Good morning, it’s Friday, Sept. 21, 2018. Autonomous trucks lead Route Fifty’s state and local government news roundup but scroll down for more stories from places like Sacramento, California; Boise, Idaho; and Tulsa, Oklahoma.
STATE GOVERNMENT | A newly released analysis has identified a handful of interstate highway corridors across the nation that are well positioned for the future deployment of autonomous trucks, with Interstate 5 in Washington and Oregon identified as the route with the best potential. The criteria for the rankings, developed by the INRIX data company, include the amount of freight moved by truck, levels of congestion, the length of the corridor and record of crashes. Other AV-primed freight corridors include I-70 in Colorado and Utah; I-85 between northeastern Georgia to Greensboro, North Carolina; and in Florida, I-75 and I-95. Last year, Seattle-based Madrona Ventures Group, released a report proposing that the I-5 corridor between Seattle and Vancouver, British Columbia be exclusively devoted to autonomous vehicles by 2040 after a three-phase introduction. [The Seattle Times; INRIX; GeekWire]

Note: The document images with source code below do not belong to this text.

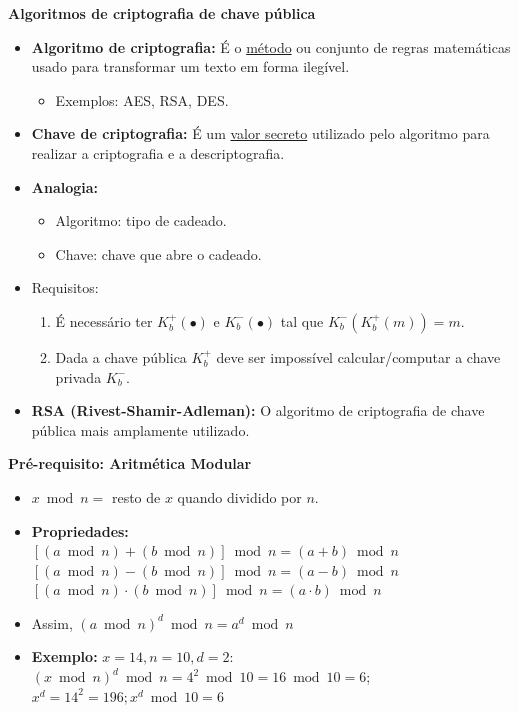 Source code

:     \textbf{Algoritmos de criptografia de chave pública}
    \begin{itemize}[left=0.5cm, align=left, nosep]    
        \item \textbf{Algoritmo de criptografia:} É o \underline{método} ou conjunto de regras matemáticas usado para transformar um texto em forma ilegível.    
        \begin{itemize}[left=0.5cm, nosep, label=$\hookrightarrow$]
            \item Exemplos: AES, RSA, DES.
        \end{itemize}          
        \item \textbf{Chave de criptografia:} É um \underline{valor secreto} utilizado pelo algoritmo para realizar a criptografia e a descriptografia.  
        \item \textbf{Analogia:}
        \begin{itemize}[left=0.5cm, nosep, label=$\hookrightarrow$]
            \item Algoritmo: tipo de cadeado.
            \item Chave: chave que abre o cadeado.
        \end{itemize}
        
        \item Requisitos:
        \begin{enumerate}[left=0.5cm, align=left, nosep]
            \item É necessário ter $K_{b}^{+}(\bullet) \text{ e } K_{b}^{-} (\bullet)$ tal que $K_{b}^{-} (K_{b}^{+} (m)) = m$.
            \item Dada a chave pública $K_{b}^{+}$ deve ser impossível calcular/computar a chave privada $K_{b}^{-}$. 
        \end{enumerate}
    
        \item \textbf{RSA (Rivest-Shamir-Adleman):} O algoritmo de criptografia de chave pública mais amplamente utilizado.
    \end{itemize}  

    \textbf{Pré-requisito: Aritmética Modular}
    \begin{itemize}[left=0.5cm, align=left, nosep]    
        \item $x \bmod n =$ resto de $x$ quando dividido por $n$.   
        \item \textbf{Propriedades:} \\
        $[(a \bmod n) + (b \bmod n)] \bmod n = (a + b) \bmod n$ \\
        $[(a \bmod n) - (b \bmod n)] \bmod n = (a - b) \bmod n$ \\
        $[(a \bmod n) \cdot (b \bmod n)] \bmod n = (a \cdot b) \bmod n$ 
        \item Assim, $(a \bmod n)^{d}  \bmod n = a^d \bmod n$
        \item \textbf{Exemplo:} $x = 14, n = 10, d = 2$: \\
        $(x \bmod n)^{d} \bmod n = 4^{2} \bmod 10 = 16 \bmod 10 = 6$; \\
        $x^{d} = 14^{2} = 196; x^{d} \bmod 10 = 6$ 
    \end{itemize}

- Boston, Massachusetts: Three Massachusetts State Police lieutenants were indicted on state charges Thursday in connection with the agency’s ongoing officer overtime scandal. The office of Massachusetts Attorney General Maura Healey said the three lieutenants were charged with larceny and procurement fraud and also violated public employees standards of conduct. The indictments were the first by state prosecutors; federal prosecutors have already charged multiple troopers. [MassLive; NECN]
- Sacramento, California: The California Department of Motor Vehicles, already under fire after botched voter registration forms, has discovered another 3,000 unintended registrations from the state’s new motor-voter program. [Los Angeles Times]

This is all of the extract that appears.